Less gruesome delicacies are the lemon cakes favored by Sansa Stark, a wealthy, aristocratic girl who fantasizes about chivalric knights and evenings spent in the King's company.
"That's a cute little food history wink," Segan said. "Historically, lemons were really expensive and revered, and that was something for the nobility in the Middle Ages."
The sumptuous depictions of extravagant meals found in both the pages of the books and on the television show inspired an official cookbook, A Feast of Ice and Fire, and a companion blog, The Inn at the Crossroads, featuring recipes such as pigeon pie, grilled snake with fiery mustard sauce, and direwolf scones. The latter recipe references a scene in from the show, when a young baker presents Arya Stark with bread in the shape of a wolf, her family's sigil, as a parting gift. The scene, Segan said, also points to a historical custom.
"That's something they used to do in medieval times," said Segan, who has written several cookbooks herself, including Shakespeare's Kitchen, a collection of Elizabethan recipes, and The Philosopher's Kitchen, featuring ancient Greek and Roman culinary treats. "To honor the guest, they would make the bread in the shape of the coat of arms of the guest of honor."
A pie baked with 100 live doves, served during a "Game of Thrones" wedding feast, has both historical and modern references, Segan said.
"In the book, they talk about a wedding feast where 100 live doves were released from a pie, and we still do that today in weddings," Segan said. Though we won't encounter doves baked into pie crusts, doves are sometimes released during wedding ceremonies as symbols of peace and fidelity. "That idea of putting doves in a pie so they could fly away is absolutely from a medieval cookbook."

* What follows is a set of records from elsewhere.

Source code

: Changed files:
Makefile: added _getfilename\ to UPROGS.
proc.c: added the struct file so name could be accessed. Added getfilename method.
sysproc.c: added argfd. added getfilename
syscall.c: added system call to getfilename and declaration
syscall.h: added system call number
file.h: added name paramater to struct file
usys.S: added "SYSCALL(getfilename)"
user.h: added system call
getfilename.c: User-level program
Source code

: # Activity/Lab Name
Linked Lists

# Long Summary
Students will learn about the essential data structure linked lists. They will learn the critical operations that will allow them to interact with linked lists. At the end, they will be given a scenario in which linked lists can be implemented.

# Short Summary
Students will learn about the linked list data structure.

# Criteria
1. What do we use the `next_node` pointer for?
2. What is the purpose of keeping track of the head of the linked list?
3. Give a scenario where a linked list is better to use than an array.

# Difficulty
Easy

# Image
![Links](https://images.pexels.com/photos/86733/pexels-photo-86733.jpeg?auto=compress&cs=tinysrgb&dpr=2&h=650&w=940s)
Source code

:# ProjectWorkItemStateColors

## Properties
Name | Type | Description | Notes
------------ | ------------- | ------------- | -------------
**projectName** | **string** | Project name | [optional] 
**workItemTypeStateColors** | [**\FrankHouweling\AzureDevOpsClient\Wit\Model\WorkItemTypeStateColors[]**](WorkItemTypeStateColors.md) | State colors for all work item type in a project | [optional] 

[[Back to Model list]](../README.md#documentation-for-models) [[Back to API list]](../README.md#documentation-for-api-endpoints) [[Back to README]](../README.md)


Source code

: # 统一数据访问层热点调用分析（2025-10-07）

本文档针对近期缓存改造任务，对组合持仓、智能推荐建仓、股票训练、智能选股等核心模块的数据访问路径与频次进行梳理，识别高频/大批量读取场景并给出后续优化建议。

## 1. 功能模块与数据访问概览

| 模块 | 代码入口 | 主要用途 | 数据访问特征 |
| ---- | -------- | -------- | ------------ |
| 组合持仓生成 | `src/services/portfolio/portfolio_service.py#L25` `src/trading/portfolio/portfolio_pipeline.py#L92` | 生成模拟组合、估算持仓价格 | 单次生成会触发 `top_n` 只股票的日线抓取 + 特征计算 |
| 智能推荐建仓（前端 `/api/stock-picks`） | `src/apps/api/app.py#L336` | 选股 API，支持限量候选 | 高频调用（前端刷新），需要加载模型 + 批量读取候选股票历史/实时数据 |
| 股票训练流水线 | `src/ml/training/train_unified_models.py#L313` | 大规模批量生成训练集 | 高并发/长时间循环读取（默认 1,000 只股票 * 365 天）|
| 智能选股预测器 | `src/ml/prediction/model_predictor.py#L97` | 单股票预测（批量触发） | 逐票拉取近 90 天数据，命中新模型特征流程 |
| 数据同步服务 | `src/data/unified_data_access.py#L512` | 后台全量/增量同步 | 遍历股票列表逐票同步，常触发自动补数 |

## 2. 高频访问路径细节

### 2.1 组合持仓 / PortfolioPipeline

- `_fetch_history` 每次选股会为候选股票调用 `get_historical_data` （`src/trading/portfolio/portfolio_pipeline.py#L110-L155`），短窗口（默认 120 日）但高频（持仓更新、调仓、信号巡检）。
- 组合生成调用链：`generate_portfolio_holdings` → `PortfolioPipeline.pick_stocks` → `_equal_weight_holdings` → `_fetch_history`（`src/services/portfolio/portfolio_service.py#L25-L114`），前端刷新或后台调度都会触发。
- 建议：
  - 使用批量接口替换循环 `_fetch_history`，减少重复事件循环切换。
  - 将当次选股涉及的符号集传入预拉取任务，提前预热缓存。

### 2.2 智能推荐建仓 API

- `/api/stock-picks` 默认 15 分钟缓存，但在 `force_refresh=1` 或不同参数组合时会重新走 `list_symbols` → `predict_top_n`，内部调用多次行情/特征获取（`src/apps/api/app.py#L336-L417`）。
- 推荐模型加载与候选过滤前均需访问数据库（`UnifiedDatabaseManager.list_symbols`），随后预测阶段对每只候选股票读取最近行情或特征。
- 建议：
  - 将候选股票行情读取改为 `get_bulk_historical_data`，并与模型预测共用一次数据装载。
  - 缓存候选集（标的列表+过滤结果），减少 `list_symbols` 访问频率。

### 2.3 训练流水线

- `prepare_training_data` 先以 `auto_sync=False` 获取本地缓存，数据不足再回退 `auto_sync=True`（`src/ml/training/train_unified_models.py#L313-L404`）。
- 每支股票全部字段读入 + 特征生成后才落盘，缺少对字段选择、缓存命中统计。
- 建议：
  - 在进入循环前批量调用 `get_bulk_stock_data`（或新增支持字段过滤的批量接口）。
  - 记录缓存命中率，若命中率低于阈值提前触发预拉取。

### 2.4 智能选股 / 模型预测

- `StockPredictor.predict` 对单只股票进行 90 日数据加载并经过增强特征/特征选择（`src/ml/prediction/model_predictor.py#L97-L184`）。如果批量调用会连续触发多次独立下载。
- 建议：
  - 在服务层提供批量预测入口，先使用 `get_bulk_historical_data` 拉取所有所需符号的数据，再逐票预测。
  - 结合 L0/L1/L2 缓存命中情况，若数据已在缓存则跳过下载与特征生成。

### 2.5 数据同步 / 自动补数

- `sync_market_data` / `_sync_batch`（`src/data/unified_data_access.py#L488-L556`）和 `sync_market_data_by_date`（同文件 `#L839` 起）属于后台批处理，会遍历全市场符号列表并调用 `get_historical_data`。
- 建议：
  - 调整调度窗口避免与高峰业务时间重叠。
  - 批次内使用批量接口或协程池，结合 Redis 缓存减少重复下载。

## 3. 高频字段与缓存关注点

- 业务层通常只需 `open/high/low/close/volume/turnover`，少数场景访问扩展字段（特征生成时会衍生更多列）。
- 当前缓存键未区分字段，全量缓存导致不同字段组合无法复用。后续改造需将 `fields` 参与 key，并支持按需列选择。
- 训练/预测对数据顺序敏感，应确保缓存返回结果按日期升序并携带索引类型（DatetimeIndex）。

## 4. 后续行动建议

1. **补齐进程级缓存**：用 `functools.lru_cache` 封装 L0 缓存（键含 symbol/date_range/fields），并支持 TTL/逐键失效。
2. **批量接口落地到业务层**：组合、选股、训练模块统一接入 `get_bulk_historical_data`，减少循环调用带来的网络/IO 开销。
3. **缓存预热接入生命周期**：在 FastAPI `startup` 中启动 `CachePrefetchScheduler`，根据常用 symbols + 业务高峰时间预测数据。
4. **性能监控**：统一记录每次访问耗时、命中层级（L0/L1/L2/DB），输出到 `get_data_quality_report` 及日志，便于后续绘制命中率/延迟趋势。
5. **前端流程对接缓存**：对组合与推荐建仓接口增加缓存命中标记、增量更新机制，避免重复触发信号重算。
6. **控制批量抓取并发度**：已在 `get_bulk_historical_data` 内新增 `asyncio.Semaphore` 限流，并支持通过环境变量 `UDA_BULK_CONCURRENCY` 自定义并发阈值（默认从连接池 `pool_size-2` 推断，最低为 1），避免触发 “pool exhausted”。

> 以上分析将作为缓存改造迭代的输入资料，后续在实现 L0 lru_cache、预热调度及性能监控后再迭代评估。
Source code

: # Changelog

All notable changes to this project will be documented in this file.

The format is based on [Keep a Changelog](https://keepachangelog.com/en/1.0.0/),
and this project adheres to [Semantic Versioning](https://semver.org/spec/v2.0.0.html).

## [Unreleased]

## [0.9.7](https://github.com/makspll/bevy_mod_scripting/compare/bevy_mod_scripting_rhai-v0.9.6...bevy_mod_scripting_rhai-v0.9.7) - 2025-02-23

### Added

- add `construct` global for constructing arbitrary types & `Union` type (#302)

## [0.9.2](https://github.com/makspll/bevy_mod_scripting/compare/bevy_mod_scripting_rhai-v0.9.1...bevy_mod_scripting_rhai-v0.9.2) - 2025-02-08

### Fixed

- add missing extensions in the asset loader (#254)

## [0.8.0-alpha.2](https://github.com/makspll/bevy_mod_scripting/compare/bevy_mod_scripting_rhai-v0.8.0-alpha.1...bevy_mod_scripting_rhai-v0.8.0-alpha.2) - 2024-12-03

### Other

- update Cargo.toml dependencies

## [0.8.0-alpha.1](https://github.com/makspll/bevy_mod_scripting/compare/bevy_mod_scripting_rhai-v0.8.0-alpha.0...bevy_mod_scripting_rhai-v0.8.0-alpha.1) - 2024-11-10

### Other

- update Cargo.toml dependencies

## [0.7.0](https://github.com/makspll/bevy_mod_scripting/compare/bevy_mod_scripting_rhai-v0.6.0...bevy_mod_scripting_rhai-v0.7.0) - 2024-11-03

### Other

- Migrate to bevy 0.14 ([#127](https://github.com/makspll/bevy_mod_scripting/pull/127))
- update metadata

Season four of the HBO series premieres on April 6, and fans of the show don't need a pocket full of gold or a castle-sized kitchen to dine like a Lannister during the premiere. For anyone throwing a viewing party, Segan recommends Tuck Shop (in Chelsea Market or at 68 E 1st Street) for Australian meat pies remarkably reminiscent of a medieval meal. She bought a tray's worth for a viewing party of her own.
"Then get some interesting beer, like Dogfish Head," she said. "Hunks of cheese from a great cheese shop, and big bunches of grapes that everyone can pull off."
"Game of Thrones" offers Segan a virtual feast of mouth-watering historical references. But she thinks the series can turn any fantasy fan into a foodie.
"Food is something that's easy for everyone to relate to," she said. "Even if you weren't into food, when you started reading the book or watching the show you'd get into food because of such rich descriptions. It's a fun way to look at history, to feel the past in a very visceral way."
Spring is on the horizon, but in the world of Westeros, winter is coming. And, if history repeats itself, it will be delicious.